Cette expression est d’ailleurs révélatrice de la mentalité de nos jours. En effet, les gens ont tellement besoin de rester dans leur habituel environnement de confort et de sécurité que le camping hors des camps organisés est devenu l’exception et qu’un vocable nouveau est devenu nécessaire pour qualifier l’exercice de ce qui fut pourtant l’activité initiale des randonneurs.
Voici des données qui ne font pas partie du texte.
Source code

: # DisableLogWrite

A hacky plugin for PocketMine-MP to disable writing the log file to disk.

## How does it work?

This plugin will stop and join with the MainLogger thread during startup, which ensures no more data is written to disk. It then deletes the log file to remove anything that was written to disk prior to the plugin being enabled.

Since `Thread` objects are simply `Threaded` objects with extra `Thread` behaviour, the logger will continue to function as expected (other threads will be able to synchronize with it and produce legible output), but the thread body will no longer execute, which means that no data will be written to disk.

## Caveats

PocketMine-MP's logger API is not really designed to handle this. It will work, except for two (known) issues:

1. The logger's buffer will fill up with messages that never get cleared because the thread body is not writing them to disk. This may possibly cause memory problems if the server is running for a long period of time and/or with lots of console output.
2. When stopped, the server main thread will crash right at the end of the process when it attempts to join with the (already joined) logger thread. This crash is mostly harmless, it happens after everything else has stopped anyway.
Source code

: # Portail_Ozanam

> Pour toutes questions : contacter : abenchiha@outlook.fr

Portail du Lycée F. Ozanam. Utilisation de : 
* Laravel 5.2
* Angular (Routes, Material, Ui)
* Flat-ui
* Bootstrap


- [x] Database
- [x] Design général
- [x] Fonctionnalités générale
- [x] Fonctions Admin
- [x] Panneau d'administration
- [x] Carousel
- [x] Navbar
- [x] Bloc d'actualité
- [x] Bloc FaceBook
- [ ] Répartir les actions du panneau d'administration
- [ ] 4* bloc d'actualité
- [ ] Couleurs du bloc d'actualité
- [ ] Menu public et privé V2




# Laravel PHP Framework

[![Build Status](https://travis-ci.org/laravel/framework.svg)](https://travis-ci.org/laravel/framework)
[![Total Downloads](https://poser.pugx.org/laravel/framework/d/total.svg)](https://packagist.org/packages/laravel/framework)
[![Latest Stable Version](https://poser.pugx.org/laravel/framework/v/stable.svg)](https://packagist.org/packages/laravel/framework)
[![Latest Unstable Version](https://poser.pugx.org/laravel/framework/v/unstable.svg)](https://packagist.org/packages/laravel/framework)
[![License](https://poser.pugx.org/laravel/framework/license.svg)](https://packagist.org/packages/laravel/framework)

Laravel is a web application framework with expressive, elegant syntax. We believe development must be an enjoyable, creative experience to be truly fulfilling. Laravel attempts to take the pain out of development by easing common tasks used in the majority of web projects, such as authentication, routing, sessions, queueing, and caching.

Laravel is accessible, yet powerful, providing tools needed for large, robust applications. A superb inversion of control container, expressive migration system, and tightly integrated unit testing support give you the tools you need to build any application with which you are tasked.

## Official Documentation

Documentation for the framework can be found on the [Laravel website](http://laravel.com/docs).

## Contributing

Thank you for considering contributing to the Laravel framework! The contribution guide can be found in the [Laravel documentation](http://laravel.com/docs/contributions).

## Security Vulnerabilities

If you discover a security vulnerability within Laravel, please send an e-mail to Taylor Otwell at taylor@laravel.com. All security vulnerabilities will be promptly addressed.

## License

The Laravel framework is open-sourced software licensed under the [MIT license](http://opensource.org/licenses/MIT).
D’où le néologisme de « camping sauvage ».

Cela me rappelle un peu l’histoire belge disant que, Outre-Quièvrain, on appelle « frites sauvages » les pommes de terre cuites d’une autre façon que dans la friture…

Il faut dire aussi que pour une part non négligeable de campeurs la recherche de la sécurité entre en ligne de compte. Que de fois n’ai-je pas entendu les bonnes gens me demander: « Alors, vous campez seul dans les bois ou la campagne!… Et vous n’avez pas peur? »

Cette remarque est bien caractéristique de la sécurité à outrance que la société moderne recherche de plus en plus.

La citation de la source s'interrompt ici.